## ASSIGNMENT
What you return must be the lines of the data that hold the word "square".

Document images with source code:
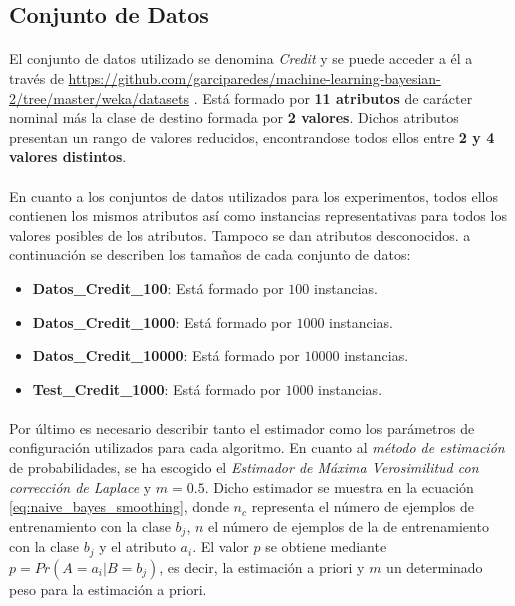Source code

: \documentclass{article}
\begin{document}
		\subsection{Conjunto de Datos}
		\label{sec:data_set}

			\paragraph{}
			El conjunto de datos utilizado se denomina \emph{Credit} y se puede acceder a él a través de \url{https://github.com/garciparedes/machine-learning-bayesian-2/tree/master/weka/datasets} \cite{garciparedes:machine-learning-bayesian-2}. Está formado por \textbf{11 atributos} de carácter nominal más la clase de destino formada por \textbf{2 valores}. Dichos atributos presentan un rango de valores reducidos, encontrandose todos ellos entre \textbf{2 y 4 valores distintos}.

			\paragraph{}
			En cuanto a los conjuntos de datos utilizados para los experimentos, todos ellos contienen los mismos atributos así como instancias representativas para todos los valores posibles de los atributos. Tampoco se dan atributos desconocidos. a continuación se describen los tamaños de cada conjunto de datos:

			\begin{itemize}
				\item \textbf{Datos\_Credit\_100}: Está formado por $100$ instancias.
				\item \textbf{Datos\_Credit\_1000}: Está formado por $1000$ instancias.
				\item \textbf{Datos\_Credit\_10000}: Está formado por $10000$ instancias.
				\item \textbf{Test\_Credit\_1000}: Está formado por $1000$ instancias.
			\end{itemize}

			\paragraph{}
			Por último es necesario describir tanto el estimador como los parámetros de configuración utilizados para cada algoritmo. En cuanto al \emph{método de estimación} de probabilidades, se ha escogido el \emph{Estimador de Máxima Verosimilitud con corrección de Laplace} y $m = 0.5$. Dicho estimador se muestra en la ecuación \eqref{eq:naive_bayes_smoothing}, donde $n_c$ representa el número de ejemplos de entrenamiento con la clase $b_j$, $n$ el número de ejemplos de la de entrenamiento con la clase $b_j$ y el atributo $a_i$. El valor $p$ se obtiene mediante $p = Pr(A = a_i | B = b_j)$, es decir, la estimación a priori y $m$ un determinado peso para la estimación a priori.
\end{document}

==

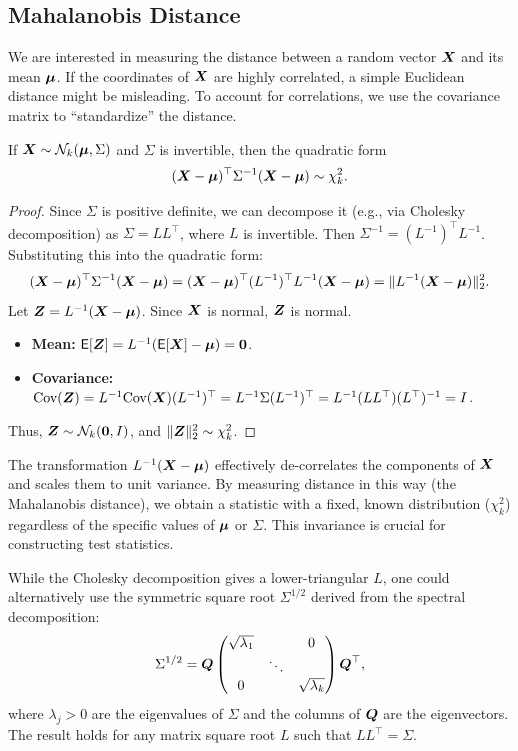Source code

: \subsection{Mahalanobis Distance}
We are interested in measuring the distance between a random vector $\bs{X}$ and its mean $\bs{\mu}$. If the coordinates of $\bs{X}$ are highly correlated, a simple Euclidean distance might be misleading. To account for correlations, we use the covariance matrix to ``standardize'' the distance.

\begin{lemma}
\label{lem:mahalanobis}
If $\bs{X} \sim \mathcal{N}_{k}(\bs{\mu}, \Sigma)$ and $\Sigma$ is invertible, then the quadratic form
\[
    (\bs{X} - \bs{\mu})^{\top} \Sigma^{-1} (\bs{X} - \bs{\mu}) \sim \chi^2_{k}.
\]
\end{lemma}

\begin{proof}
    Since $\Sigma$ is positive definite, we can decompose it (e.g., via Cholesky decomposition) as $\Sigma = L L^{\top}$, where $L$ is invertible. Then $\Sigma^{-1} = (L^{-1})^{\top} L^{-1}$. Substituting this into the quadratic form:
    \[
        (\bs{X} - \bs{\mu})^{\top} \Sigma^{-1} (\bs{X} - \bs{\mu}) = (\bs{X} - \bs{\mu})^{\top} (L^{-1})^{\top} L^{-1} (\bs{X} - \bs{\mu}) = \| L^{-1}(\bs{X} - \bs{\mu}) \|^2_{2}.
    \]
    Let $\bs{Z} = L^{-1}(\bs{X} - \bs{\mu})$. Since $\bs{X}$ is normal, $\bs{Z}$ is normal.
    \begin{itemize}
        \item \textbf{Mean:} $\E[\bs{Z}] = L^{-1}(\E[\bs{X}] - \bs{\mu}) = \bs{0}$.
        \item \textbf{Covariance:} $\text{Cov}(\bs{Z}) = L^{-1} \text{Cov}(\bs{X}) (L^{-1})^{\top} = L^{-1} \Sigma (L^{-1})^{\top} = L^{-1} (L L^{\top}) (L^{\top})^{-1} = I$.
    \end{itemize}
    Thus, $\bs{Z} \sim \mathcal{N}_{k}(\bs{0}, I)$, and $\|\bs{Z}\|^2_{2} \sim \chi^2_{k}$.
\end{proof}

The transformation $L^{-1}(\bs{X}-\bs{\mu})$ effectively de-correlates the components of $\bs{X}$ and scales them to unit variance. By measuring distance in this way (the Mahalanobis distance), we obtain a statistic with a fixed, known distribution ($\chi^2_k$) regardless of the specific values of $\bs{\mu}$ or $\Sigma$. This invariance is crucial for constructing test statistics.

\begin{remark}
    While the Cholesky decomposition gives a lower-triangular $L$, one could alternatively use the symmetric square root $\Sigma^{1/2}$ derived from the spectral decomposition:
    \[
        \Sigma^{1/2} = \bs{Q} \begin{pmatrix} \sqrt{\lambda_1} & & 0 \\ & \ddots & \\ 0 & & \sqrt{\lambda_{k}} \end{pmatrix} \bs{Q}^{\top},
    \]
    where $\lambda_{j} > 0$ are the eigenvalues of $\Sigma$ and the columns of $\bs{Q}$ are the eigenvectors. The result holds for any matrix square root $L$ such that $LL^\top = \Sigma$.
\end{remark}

## ANSWER TO THIS PROBLEM
    While the Cholesky decomposition gives a lower-triangular $L$, one could alternatively use the symmetric square root $\Sigma^{1/2}$ derived from the spectral decomposition:
    where $\lambda_{j} > 0$ are the eigenvalues of $\Sigma$ and the columns of $\bs{Q}$ are the eigenvectors. The result holds for any matrix square root $L$ such that $LL^\top = \Sigma$.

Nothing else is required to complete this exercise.